(Collected data)

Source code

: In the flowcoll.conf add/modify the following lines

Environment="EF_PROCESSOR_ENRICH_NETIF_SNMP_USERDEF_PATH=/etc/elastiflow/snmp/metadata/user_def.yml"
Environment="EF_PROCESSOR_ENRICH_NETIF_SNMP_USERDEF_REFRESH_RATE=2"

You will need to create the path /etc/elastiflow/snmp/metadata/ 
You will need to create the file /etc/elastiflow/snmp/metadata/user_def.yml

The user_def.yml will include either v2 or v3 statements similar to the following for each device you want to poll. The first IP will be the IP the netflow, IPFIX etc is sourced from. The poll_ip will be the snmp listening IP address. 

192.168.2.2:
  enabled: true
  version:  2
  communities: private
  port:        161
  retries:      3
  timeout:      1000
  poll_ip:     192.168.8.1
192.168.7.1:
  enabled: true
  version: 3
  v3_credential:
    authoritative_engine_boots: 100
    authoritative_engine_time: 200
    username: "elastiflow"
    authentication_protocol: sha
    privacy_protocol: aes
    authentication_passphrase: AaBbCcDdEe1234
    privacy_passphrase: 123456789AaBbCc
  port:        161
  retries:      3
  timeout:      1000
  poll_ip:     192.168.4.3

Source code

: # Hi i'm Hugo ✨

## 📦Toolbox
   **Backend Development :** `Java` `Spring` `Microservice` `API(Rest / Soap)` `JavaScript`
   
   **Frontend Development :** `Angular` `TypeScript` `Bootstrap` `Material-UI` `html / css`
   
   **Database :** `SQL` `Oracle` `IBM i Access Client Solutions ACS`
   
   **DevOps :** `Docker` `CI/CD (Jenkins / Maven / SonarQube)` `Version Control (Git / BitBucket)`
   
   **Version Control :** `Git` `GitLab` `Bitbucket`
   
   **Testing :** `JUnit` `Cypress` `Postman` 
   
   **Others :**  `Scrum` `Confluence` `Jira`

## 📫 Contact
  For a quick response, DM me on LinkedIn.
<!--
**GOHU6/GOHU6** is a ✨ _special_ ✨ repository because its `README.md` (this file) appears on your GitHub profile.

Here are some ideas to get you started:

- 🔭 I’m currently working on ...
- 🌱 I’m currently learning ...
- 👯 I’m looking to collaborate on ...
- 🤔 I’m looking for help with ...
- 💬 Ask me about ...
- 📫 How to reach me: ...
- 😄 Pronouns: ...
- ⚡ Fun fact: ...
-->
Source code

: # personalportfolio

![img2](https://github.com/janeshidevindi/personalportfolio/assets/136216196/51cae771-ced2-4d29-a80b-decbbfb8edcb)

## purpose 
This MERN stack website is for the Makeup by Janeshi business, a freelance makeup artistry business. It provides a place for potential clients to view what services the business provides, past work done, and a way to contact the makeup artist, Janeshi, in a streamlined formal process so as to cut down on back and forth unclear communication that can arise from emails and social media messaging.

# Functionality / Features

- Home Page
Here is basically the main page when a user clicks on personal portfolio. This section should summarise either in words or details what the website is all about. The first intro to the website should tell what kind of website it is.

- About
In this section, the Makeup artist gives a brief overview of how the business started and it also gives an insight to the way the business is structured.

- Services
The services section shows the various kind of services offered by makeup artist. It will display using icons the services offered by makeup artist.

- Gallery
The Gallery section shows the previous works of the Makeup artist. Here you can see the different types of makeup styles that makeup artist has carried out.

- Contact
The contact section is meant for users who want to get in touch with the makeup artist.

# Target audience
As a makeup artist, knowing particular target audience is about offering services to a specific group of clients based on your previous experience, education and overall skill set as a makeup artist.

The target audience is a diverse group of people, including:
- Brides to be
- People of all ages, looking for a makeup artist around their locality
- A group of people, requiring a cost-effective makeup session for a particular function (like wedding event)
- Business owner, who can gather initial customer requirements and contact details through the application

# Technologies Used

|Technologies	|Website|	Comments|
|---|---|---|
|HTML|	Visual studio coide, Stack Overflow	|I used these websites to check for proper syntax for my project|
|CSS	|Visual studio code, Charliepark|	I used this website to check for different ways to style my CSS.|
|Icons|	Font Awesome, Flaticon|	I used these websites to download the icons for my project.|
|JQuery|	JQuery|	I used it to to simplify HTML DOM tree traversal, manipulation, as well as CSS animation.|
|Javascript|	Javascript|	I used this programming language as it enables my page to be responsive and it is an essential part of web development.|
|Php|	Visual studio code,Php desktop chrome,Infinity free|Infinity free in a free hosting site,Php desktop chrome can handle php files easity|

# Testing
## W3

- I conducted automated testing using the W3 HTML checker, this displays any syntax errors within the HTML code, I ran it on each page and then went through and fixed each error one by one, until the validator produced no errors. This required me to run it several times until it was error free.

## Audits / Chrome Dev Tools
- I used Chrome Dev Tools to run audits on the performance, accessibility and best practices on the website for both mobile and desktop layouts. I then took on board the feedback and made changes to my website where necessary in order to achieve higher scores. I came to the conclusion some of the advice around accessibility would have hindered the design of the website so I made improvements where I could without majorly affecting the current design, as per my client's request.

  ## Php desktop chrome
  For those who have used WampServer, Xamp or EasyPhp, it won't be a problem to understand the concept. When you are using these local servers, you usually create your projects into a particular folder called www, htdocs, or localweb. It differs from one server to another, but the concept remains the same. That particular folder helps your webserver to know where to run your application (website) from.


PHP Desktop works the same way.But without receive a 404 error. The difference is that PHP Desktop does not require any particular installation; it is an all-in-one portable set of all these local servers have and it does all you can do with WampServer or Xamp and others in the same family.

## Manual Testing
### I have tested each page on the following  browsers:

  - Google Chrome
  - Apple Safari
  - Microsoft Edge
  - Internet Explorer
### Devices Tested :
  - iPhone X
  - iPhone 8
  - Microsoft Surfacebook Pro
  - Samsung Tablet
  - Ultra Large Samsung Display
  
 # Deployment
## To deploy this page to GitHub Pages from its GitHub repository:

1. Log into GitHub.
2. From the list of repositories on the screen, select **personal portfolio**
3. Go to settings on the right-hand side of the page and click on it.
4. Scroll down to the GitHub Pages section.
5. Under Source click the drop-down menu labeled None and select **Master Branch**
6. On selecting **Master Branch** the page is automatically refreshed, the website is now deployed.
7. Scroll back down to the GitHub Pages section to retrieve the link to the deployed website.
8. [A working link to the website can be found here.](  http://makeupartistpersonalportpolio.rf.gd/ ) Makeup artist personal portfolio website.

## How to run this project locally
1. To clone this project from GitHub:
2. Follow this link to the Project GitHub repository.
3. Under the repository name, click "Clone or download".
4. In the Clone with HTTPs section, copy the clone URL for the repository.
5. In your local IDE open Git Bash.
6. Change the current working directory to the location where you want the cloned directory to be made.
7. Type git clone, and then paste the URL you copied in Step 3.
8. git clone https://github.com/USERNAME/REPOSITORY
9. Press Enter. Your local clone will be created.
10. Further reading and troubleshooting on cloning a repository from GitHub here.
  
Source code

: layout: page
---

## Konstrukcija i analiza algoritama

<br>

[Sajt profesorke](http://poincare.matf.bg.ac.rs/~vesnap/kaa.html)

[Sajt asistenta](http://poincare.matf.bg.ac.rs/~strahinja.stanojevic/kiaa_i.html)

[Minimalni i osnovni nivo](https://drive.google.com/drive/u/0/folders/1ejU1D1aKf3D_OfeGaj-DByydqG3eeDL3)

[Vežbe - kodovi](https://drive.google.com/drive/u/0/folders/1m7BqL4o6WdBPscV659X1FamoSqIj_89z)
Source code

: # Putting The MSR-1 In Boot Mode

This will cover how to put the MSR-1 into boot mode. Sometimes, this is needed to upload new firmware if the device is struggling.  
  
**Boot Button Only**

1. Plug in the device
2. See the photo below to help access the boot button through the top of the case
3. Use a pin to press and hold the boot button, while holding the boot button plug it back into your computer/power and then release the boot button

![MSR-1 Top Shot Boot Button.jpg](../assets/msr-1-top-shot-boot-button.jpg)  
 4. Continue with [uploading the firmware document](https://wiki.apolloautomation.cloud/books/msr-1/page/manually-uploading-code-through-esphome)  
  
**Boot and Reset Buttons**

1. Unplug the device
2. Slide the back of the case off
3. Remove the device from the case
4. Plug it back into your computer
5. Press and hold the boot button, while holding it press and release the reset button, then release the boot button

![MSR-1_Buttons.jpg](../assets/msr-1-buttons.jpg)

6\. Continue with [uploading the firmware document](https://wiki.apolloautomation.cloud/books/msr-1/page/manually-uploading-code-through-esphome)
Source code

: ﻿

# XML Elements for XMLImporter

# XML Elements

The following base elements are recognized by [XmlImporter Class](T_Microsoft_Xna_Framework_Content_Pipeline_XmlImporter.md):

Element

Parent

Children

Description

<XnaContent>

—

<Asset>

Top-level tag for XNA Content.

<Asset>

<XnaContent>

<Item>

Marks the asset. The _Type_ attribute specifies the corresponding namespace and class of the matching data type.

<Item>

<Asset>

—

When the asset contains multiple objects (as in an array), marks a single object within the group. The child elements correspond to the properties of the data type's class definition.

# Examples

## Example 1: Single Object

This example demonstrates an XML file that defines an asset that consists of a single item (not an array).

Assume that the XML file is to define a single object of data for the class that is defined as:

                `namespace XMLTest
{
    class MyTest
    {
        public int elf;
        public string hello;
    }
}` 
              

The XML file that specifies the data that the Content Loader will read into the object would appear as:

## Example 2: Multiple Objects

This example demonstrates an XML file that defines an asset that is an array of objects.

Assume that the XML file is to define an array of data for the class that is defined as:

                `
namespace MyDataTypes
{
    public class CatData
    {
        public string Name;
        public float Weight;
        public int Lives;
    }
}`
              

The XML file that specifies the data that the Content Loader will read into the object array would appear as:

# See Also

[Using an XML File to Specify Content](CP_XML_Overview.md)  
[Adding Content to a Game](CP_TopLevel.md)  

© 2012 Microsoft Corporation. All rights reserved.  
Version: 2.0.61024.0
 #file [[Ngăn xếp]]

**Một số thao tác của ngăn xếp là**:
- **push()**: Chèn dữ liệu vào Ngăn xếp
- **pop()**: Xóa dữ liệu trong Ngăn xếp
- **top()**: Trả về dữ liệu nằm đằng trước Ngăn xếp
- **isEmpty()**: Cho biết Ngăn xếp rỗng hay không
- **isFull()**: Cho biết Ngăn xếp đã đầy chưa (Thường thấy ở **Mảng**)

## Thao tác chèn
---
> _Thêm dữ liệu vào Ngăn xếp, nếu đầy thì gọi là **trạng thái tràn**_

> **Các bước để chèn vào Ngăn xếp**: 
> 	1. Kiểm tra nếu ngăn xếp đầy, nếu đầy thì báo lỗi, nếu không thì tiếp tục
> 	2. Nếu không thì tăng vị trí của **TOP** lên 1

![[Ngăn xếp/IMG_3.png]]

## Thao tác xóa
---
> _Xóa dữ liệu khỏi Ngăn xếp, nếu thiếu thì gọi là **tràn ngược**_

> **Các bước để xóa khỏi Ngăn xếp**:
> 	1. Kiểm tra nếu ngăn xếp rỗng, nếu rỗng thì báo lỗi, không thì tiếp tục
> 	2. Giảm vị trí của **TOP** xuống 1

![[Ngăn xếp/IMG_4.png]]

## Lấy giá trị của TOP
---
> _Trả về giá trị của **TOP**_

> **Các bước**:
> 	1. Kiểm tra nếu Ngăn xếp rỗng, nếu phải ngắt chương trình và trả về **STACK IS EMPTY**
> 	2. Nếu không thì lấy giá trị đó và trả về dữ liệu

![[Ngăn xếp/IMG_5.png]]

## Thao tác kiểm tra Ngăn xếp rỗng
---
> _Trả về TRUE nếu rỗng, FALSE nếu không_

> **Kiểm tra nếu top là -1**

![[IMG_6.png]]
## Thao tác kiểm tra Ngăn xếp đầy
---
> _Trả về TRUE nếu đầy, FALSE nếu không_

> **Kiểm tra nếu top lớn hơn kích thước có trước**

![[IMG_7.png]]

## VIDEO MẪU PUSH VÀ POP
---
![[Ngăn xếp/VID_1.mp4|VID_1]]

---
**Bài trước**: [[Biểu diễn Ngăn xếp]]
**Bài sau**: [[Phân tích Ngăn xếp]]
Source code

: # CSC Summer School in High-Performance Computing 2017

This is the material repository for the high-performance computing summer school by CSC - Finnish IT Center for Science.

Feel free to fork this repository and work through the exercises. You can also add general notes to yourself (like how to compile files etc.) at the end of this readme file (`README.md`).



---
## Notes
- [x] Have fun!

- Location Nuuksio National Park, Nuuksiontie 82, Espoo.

Aim of the exercise:
Set down the lines above as they stand, starting with the first line and ending with the line that contains "You will need to create the file".

Result for this exercise:
Source code

: In the flowcoll.conf add/modify the following lines

Environment="EF_PROCESSOR_ENRICH_NETIF_SNMP_USERDEF_PATH=/etc/elastiflow/snmp/metadata/user_def.yml"
Environment="EF_PROCESSOR_ENRICH_NETIF_SNMP_USERDEF_REFRESH_RATE=2"

You will need to create the path /etc/elastiflow/snmp/metadata/ 
You will need to create the file /etc/elastiflow/snmp/metadata/user_def.yml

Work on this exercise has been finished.